Arterial blood gases — accurate assessments can be made from samples taken from indwelling arterial lines which are usually performed in an intensive care setting, aiming to keep pO₂ between 50 and 80 mm Hg. Assessment of oxygen requirements from arterial ‘stabs’ is not reliable.

Non-invasive monitoring — oxygen saturation monitors may be attached to the infant’s hand or foot. The desired range for infants less than 34 weeks gestation is 88 to 95% and for more mature infants 88 to 100%.

Cyanotic threshold — keep the ambient oxygen concentration 5 to 10% above the level at which the infant is noted to be cyanosed.

Administration

Oxygen concentrations up to 40% may be achieved through the oxygen port into an incubator. Above 40% is best achieved using warmed, humidified gas delivered via a headbox. Flow rates of at least 6-8 l/min are required to avoid rebreathing.

Intubation and intermittent positive pressure ventilation (IPPV)

Indications

cyanosis that persists in spite of maximal oxygen therapy
severe recurrent apnoea
respiratory failure (pCO₂ > 70 and pH < 7.2)

See Intubation Procedure section for further details.

Stabilization ventilator settings

For an infant with RDS reasonable settings are: ventilator rate 60 breaths per minute, inspiratory time 0.3 sec (expiratory time 0.7 sec), PEEP 5 cm and oxygen set to maintain saturations of 88 to 95%. Peak inspiratory pressure (PIP) should be set to achieve "reasonable" chest movement — usual intial settings in RDS will lie between 20 and 30 cm water.

Surfactant administration should be considered in any intubated infant with a presumed diagnosis of RDS.

Sudden deterioration

In a spontaneously ventilating infant sudden deterioration may be caused by

pneumothorax
failure of oxygen supply
increase in severity of the underlying disease

Infants may be able to sustain the protracted tachypnoea associated with RDS for hours or days before developing respiratory failure. This may be signalled by onset of apnoea, sudden increase in oxygen requirements or very laboured respiratory efforts.

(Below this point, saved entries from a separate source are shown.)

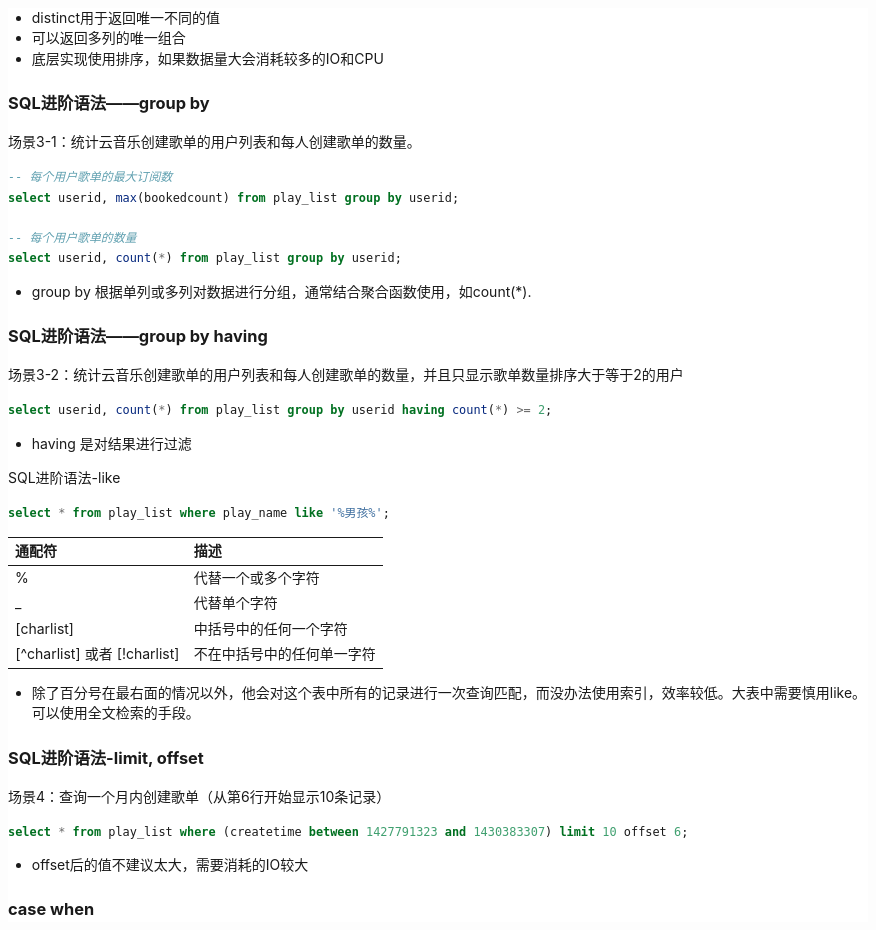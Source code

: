 * distinct用于返回唯一不同的值
* 可以返回多列的唯一组合
* 底层实现使用排序，如果数据量大会消耗较多的IO和CPU

### SQL进阶语法——group by

场景3-1：统计云音乐创建歌单的用户列表和每人创建歌单的数量。

```sql
-- 每个用户歌单的最大订阅数
select userid, max(bookedcount) from play_list group by userid;

-- 每个用户歌单的数量
select userid, count(*) from play_list group by userid;
```

* group by 根据单列或多列对数据进行分组，通常结合聚合函数使用，如count(\*).

### SQL进阶语法——group by having

场景3-2：统计云音乐创建歌单的用户列表和每人创建歌单的数量，并且只显示歌单数量排序大于等于2的用户

```sql
select userid, count(*) from play_list group by userid having count(*) >= 2;
```

* having 是对结果进行过滤

SQL进阶语法-like

```sql
select * from play_list where play_name like '%男孩%';
```

| 通配符 | 描述 |
| :------------- | :------------- |
| % | 代替一个或多个字符 |
| _ | 代替单个字符      |
| [charlist] | 中括号中的任何一个字符 |
| [^charlist] 或者 [!charlist] | 不在中括号中的任何单一字符 |

* 除了百分号在最右面的情况以外，他会对这个表中所有的记录进行一次查询匹配，而没办法使用索引，效率较低。大表中需要慎用like。可以使用全文检索的手段。

### SQL进阶语法-limit, offset

场景4：查询一个月内创建歌单（从第6行开始显示10条记录）

```sql
select * from play_list where (createtime between 1427791323 and 1430383307) limit 10 offset 6;
```

* offset后的值不建议太大，需要消耗的IO较大

### case when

Continued close monitoring throughout the infan's entire illness is mandatory.

In a ventilated infant sudden deterioration is most likely to be caused by

pneumothorax (easily overlooked clinically so transillumination or a further chest X-Ray are essential.)
endotracheal tube blockage or displacement
mechanical failure with the ventilator
increase in the severity of the underlying lung disease
massive intraventricular haemorrhage
necrotizing enterocolitis, especially if perforation has occurred
patent ductus arterious

Areas of Uncertainty in Clinical Practice

NCPAP vs endotracheal intubation and surfactant for infants with RDS.

References

Stabilization and transport of newborn infants and at-risk pregnancies 4^th Edition 1998 NETS Publication
Neonatal-perinatal medicine: Diseases of the fetus and infant 6^th ed 1997. Fanaroff AA and Martin RJ (eds). Mosby-Year Book.